The islands of Malta have a higher density of UNESCO World Heritage sites than any other nation-state. Many are in the city of Valletta, which was named a European Capital of Culture in 2018. Whether built for ceremonial purposes in Neolithic times or to stave off military invasions during the 16th century, these sites provide remarkable displays of preserved history.
Built by the Knights of Malta in the late 16th century to protect the harbor from land and naval attacks, the largely intact Fort Ricasoli is now closed to the public and only used by the Malta Film Commission for period movies like Gladiator and Troy. Back in 2000, director Ridley Scott set his infamous fight scene here, recreating a third of the Colosseum from plaster and plywood at a cost of $1 million. And in 2004, the fort was used to build the entire city of Troy from the ground up covering 10 acres. Parts of the fort were also used to depict the Red Keep in the first season of the HBO series Game of Thrones.
Fort Saint Elmo
Despite having been built in the late Middle Ages, Fort Saint Elmo didn’t earn its name until 1850, when it was used as British army barracks. The fort also played an important role in World War II, when the Italians launched an attack on the Grand Harbour, and it now houses Malta’s National War Museum and the Malta Police Academy. It’s used for historical reenactments, educational purposes, outdoor movie screenings, and a film set. The fort served to depict a prison in the 1978 Oliver Stone classic Midnight Express and famously doubled as Marseilles in 2002’s The Count of Monte Cristo. More recently, its courtyard was filled with undead masses for Brad Pitt’s zombie drama World War Z.

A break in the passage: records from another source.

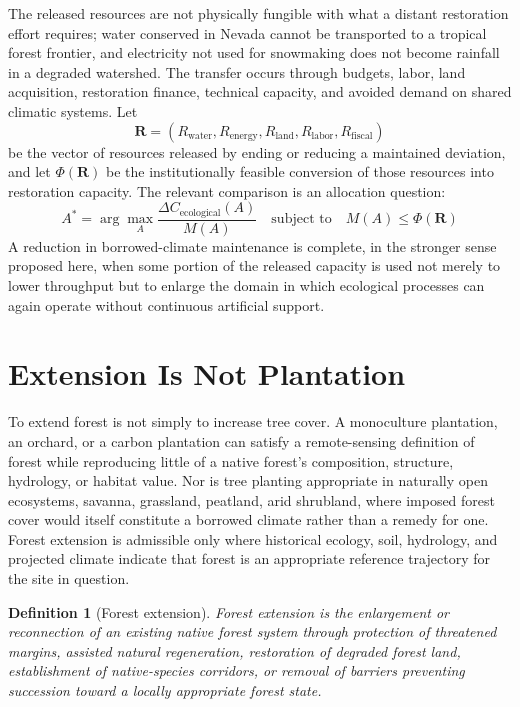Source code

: \documentclass[11pt]{article}
\newtheorem{definition}{Definition}[section]
\begin{document}
The released resources are not physically fungible with what a distant restoration effort requires; water conserved in Nevada cannot be transported to a tropical forest frontier, and electricity not used for snowmaking does not become rainfall in a degraded watershed. The transfer occurs through budgets, labor, land acquisition, restoration finance, technical capacity, and avoided demand on shared climatic systems. Let
\[
\mathbf{R} = (R_{\text{water}}, R_{\text{energy}}, R_{\text{land}}, R_{\text{labor}}, R_{\text{fiscal}})
\]
be the vector of resources released by ending or reducing a maintained deviation, and let $\Phi(\mathbf{R})$ be the institutionally feasible conversion of those resources into restoration capacity. The relevant comparison is an allocation question:
\[
A^{*} = \arg\max_{A} \frac{\Delta C_{\text{ecological}}(A)}{M(A)} \quad \text{subject to} \quad M(A) \leq \Phi(\mathbf{R})
\]
A reduction in borrowed-climate maintenance is complete, in the stronger sense proposed here, when some portion of the released capacity is used not merely to lower throughput but to enlarge the domain in which ecological processes can again operate without continuous artificial support.

\section{Extension Is Not Plantation}

To extend forest is not simply to increase tree cover. A monoculture plantation, an orchard, or a carbon plantation can satisfy a remote-sensing definition of forest while reproducing little of a native forest's composition, structure, hydrology, or habitat value. Nor is tree planting appropriate in naturally open ecosystems, savanna, grassland, peatland, arid shrubland, where imposed forest cover would itself constitute a borrowed climate rather than a remedy for one. Forest extension is admissible only where historical ecology, soil, hydrology, and projected climate indicate that forest is an appropriate reference trajectory for the site in question.

\begin{definition}[Forest extension]
Forest extension is the enlargement or reconnection of an existing native forest system through protection of threatened margins, assisted natural regeneration, restoration of degraded forest land, establishment of native-species corridors, or removal of barriers preventing succession toward a locally appropriate forest state.
\end{definition}
\end{document}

The fortified city of Mdina was the capital of Malta before the arrival of the Order of Saint John, after which it remained an important—but quiet—place, eventually earning the nickname “the Silent City.” Architecturally, the pedestrian-only town, which can be explored in a few hours, features limestone walls covered in bright bougainvillea, as well as both baroque and medieval facades. In fact, its ornate main gate and moat bridge were featured as King’s Landing in season one, episode three of Game of Thrones (when Catelyn and Rodrik arrive to find out what happened to Bran).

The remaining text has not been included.